The AI Trap We’re Walking Into
Cheap Tokens, Expensive Power
We were promised that artificial intelligence would democratize knowledge work. That a kid with a laptop in a small town would have the same cognitive firepower as a corporation. For a brief, dizzying moment, that even felt true.
I’m not so sure anymore. Here’s the story I see unfolding, and why I think we’re about to repeat one of humanity’s oldest mistakes.
LLMs and agents are becoming a commodity
Two years ago, a capable language model felt like magic. Today it feels like electricity, something you plug into. The numbers are staggering: the cost of LLM inference for equivalent performance is dropping roughly 10x every year, faster than compute fell during the PC revolution or bandwidth during the dotcom boom.
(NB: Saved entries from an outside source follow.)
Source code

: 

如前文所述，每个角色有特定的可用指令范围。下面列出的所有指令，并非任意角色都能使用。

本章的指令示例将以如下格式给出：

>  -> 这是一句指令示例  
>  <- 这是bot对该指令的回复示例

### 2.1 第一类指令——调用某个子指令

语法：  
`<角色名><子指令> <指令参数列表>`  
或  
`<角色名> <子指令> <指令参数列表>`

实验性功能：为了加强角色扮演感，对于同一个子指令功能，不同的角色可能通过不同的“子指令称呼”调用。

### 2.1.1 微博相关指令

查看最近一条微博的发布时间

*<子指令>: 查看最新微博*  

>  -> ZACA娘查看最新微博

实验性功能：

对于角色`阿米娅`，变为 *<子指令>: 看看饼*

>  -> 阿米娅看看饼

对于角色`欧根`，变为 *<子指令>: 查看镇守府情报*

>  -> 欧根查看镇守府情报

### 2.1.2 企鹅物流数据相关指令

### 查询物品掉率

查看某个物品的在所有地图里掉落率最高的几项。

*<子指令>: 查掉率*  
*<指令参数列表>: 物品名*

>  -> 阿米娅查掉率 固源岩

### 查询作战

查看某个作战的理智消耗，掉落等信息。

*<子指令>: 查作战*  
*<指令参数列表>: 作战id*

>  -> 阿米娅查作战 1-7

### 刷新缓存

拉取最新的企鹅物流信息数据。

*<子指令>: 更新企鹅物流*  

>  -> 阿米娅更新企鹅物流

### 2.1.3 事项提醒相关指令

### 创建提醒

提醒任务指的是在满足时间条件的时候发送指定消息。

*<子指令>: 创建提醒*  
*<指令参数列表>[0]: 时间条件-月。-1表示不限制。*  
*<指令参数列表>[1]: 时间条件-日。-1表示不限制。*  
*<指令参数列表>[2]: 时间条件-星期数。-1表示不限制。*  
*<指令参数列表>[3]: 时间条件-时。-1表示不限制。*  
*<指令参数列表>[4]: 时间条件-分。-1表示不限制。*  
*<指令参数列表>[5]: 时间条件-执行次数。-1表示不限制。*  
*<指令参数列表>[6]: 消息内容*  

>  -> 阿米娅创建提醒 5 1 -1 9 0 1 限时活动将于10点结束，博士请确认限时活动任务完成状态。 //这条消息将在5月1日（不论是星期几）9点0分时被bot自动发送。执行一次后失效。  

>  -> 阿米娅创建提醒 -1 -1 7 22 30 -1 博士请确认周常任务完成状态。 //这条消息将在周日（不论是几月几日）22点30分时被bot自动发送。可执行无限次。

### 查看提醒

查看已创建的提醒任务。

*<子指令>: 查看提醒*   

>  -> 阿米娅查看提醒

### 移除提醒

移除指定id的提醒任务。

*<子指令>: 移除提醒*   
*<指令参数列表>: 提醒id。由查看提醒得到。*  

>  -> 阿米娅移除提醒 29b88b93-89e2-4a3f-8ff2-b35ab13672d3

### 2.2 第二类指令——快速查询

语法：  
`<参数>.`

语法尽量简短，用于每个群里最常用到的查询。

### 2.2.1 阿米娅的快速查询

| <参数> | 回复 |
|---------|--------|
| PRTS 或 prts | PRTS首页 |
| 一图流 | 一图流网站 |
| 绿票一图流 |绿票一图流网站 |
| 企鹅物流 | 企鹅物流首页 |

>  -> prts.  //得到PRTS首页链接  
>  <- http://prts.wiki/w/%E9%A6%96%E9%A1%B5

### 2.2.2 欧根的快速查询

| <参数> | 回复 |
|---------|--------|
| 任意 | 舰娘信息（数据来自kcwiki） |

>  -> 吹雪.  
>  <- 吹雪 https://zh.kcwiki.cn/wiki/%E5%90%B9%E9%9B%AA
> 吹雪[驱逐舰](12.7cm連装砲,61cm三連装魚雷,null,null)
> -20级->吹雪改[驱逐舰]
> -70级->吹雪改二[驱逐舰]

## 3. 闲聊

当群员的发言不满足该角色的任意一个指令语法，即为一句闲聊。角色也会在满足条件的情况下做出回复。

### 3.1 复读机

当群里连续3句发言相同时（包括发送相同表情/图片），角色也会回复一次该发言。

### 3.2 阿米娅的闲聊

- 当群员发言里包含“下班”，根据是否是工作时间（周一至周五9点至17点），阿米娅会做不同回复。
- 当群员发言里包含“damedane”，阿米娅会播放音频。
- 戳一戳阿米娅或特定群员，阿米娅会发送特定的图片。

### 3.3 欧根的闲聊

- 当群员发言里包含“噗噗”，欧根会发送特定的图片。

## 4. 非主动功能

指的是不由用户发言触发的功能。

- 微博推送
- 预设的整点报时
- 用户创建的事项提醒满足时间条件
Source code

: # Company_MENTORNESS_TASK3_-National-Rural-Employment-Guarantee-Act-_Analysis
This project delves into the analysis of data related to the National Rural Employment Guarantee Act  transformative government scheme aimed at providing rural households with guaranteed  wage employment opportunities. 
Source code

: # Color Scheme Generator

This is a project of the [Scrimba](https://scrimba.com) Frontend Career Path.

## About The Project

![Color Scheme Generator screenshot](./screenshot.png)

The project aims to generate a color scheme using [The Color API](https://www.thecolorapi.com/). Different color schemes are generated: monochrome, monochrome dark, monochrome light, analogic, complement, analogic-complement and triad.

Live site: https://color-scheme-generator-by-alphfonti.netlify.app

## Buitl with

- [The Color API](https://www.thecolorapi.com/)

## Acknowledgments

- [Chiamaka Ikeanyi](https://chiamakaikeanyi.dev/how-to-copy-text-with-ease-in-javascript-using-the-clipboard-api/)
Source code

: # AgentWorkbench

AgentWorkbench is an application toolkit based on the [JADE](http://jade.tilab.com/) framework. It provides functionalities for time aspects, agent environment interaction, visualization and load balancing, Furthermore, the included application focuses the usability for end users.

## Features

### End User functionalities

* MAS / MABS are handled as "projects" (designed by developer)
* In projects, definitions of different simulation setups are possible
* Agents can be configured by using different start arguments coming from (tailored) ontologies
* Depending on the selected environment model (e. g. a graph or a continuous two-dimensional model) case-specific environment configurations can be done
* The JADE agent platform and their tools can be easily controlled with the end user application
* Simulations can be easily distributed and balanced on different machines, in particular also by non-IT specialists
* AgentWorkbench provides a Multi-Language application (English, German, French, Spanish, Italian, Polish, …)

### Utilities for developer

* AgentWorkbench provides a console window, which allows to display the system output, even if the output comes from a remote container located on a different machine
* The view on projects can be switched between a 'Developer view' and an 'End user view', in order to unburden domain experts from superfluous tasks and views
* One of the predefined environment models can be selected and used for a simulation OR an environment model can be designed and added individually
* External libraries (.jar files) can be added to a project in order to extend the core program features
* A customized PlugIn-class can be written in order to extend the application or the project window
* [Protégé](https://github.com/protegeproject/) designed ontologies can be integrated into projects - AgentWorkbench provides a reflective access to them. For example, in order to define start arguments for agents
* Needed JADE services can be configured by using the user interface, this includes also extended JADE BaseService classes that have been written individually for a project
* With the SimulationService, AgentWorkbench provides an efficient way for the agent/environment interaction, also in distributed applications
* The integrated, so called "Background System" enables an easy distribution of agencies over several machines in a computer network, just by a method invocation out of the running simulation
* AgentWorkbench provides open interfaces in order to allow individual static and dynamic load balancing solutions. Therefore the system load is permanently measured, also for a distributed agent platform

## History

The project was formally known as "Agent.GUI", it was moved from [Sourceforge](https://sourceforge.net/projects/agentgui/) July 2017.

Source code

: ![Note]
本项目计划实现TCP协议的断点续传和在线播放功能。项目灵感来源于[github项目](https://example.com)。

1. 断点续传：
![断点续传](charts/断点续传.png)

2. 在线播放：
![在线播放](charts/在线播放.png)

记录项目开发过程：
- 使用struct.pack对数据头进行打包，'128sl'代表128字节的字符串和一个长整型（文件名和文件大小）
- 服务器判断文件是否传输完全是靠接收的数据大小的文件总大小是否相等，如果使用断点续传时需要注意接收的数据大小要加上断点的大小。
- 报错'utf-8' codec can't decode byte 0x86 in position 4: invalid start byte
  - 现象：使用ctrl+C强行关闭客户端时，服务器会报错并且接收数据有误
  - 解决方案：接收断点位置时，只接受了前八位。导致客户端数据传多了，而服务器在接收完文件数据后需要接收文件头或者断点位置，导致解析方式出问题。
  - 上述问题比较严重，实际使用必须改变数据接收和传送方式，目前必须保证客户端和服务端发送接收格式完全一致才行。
A capability that cost about $20 per million tokens in late 2022 now costs around $0.40, and the cheapest models matching early GPT-3 quality have fallen by a factor of 1,000 in three years. (a16z, Introl)
Open-weight models are closing in on the frontier too, trailing the best closed models by only around four months on key benchmarks. When the gap is that small, raw capability stops being scarce. (Epoch AI)
This is what commoditization looks like. And whenever a technology becomes a commodity, the interesting question stops being “Can you do it?” and becomes “Can you afford to do it at scale?”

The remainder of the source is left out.